Exercise inputs section start

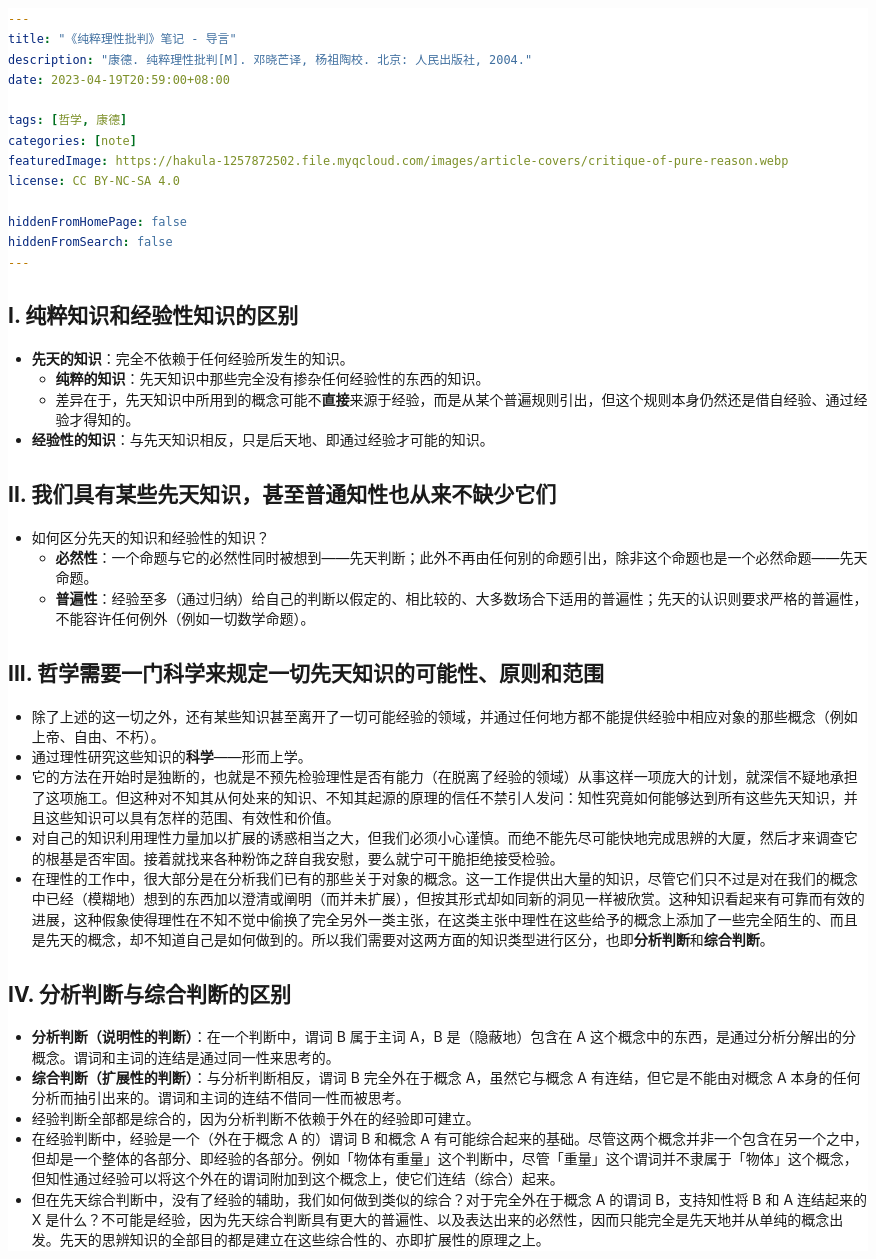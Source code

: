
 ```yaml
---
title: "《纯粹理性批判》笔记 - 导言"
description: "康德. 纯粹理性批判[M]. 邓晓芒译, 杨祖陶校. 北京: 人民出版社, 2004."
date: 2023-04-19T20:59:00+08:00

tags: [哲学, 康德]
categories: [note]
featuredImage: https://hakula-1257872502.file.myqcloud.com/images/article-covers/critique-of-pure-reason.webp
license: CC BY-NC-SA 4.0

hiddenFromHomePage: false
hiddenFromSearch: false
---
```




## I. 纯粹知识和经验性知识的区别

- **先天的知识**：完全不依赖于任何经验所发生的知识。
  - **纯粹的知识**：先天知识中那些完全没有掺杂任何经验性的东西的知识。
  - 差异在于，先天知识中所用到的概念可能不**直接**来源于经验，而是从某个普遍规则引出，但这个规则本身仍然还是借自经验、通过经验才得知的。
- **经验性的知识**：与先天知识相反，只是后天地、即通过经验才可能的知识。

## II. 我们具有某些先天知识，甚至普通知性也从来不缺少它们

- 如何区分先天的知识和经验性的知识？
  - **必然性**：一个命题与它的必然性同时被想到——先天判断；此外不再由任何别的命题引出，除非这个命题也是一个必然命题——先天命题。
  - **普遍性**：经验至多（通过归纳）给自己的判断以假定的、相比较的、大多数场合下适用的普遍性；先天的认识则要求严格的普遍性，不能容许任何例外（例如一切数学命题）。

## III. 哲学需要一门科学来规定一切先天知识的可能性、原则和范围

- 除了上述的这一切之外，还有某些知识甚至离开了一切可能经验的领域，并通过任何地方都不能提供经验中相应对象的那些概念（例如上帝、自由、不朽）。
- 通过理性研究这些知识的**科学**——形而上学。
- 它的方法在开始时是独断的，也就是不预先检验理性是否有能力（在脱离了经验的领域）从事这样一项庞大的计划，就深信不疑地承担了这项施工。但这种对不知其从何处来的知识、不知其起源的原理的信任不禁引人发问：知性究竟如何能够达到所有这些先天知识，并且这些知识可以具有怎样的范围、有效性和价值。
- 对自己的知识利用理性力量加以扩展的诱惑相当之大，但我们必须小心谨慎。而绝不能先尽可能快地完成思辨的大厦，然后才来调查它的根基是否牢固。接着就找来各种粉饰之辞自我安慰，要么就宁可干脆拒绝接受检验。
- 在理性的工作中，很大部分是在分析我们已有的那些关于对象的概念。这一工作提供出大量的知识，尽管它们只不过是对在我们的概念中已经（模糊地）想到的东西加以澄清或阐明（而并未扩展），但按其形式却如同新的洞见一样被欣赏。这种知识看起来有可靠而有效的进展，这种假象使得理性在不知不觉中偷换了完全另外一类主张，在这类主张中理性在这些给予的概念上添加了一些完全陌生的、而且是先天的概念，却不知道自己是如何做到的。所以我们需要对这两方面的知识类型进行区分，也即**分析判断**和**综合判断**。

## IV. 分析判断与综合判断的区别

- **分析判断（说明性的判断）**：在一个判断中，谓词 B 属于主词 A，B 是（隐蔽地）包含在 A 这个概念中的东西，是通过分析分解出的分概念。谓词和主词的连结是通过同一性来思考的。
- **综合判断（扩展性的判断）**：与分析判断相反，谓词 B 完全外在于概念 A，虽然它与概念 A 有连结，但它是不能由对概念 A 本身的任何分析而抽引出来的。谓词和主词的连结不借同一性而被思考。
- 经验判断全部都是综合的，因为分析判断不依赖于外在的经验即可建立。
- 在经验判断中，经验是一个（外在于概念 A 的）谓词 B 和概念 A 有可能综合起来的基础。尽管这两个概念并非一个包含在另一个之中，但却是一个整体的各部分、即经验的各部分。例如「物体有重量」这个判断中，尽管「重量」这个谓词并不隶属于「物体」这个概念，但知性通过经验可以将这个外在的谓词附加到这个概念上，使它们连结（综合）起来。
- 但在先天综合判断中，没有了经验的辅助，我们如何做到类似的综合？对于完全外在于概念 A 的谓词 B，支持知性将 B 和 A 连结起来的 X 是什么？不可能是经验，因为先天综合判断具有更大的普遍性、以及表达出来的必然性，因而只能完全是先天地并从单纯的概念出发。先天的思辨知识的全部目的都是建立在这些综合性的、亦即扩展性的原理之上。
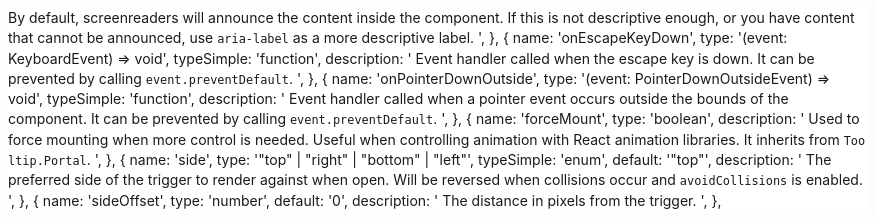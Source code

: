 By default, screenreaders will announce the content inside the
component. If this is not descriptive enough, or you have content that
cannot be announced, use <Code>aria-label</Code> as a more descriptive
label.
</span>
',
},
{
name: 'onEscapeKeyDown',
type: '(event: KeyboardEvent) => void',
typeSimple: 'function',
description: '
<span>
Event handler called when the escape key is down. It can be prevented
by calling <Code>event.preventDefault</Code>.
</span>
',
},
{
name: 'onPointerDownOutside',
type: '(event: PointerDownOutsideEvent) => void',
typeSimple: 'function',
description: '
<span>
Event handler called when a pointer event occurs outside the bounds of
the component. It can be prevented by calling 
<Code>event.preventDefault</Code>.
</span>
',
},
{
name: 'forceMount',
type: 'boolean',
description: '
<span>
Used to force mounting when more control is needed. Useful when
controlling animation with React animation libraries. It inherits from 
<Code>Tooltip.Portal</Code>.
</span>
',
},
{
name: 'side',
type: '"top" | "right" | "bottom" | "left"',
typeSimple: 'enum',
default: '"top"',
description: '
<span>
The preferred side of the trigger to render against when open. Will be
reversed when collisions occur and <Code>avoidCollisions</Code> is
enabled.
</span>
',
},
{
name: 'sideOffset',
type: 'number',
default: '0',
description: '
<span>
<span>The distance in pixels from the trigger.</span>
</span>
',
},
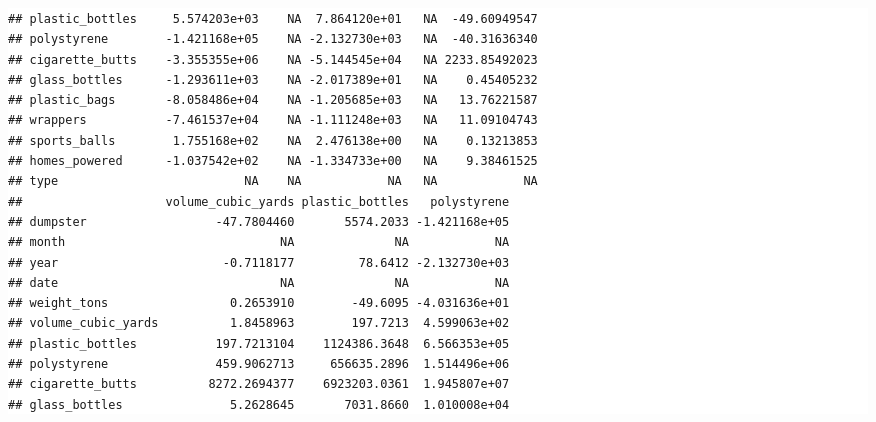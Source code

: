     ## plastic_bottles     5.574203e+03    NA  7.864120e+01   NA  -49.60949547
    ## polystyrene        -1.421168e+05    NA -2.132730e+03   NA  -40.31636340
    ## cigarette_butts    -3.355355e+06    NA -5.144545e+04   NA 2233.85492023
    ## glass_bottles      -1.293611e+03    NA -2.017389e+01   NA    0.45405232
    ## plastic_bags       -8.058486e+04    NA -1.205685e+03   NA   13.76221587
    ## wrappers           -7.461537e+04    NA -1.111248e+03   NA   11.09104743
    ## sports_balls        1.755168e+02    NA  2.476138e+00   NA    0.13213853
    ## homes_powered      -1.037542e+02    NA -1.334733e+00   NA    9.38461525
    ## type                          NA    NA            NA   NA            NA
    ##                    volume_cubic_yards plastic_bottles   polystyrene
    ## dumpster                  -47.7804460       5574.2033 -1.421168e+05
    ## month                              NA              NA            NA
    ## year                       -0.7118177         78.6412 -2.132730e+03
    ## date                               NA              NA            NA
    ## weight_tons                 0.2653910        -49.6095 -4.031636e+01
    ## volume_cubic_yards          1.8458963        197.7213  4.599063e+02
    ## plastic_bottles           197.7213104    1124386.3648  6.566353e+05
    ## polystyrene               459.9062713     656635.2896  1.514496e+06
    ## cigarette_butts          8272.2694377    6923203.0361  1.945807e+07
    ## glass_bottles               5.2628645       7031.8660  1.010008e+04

Exercise inputs section end

Every line of the listing that holds "纯粹理性批判" should be found and copied.

title: "《纯粹理性批判》笔记 - 导言"
description: "康德. 纯粹理性批判[M]. 邓晓芒译, 杨祖陶校. 北京: 人民出版社, 2004."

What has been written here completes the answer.